For example, the authors’ previously published computational model that uses non-classical surround modulation effects (as mentioned above) seems to reproduce human behavior in some visual search tasks, as well as some automatic salient object detection in real color images.

Attentional selection; interplay with eye movements

Given a saliency map, attention is deployed to the most salient point in the visual scene. There needs to be a mechanism for sequential selection of points of lower saliency, however—otherwise, attention would remain fixed. An efficient computational strategy is transient inhibition of the currently attended location, or inhibition of return (IOR).

The paper does not mention that the patterns of sequences of attentional deployments may carry information useful to object recognition, which is the hypothesis of a paper I plan on reviewing 1.

IOR seems simple but shows complex behavior. For example, it seems to be object-bound, tracking moving objects and compensating for motion of the observer. More basically, covert attention must interplay with overt attention (eye movements), which poses challenges to the coordinate system for IOR.

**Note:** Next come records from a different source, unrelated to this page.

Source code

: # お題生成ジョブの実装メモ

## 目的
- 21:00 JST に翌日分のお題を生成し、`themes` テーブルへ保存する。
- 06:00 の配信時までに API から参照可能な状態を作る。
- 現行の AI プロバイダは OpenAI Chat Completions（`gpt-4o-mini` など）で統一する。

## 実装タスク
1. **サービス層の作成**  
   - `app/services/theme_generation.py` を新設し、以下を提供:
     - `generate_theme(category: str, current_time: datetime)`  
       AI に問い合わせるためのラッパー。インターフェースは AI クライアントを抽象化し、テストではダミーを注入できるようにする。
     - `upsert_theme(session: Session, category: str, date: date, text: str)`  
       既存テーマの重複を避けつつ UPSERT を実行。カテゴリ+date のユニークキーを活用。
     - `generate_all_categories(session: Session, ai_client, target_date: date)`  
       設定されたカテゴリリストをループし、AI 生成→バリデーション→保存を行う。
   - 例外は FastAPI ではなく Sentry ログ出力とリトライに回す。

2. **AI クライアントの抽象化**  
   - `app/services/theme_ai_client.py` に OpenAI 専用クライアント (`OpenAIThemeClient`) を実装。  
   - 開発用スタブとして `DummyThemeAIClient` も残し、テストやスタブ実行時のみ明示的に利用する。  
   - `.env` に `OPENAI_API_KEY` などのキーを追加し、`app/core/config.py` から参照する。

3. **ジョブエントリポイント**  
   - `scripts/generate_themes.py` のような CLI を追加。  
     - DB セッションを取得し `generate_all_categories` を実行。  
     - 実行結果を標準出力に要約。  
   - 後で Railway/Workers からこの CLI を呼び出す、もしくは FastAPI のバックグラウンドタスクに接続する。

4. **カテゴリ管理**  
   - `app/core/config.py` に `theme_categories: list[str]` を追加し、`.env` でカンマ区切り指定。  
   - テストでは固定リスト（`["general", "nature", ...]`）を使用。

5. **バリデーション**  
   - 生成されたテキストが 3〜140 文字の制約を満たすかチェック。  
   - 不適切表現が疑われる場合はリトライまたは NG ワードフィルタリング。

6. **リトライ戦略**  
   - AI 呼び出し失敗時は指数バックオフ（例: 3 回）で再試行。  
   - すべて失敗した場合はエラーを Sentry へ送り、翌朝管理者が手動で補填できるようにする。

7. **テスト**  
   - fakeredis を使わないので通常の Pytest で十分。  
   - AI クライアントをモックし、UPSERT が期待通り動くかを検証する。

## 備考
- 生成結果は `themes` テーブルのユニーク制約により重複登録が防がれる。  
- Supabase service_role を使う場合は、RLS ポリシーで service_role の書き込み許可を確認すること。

On the subject of covert vs. overt attention, there is evidence that covert attention is deployed to the endpoint of an upcoming saccade.

Recognition

The previous four points describe a bottom-up attentional system, accounting for the first few hundred milliseconds after stimulus presentation. After that, top-down effects can strongly affect attentional deployment. The authors outline several models of top-down influence, focusing in particular on a model by Schill et al._ 2, which will be subject of a later review. In a nutshell, the model’s assumption is that objects are recognized iteratively from coarse to fine, with eye movements that maximize information gain.

Another model that I will review is the “scanpath theory” 3 of Lawrence Stark, the late Berkeley optometry professor, who was a strong proponent of a prior-driven perceptual system. Eye movements over a scene, then, are mostly due to our cognitive model of what we expect to see.


1 Paletta et al. Q-Learning of Sequential Attention for Visual Object Recognition from Informative Local Descriptors. ICML (2005)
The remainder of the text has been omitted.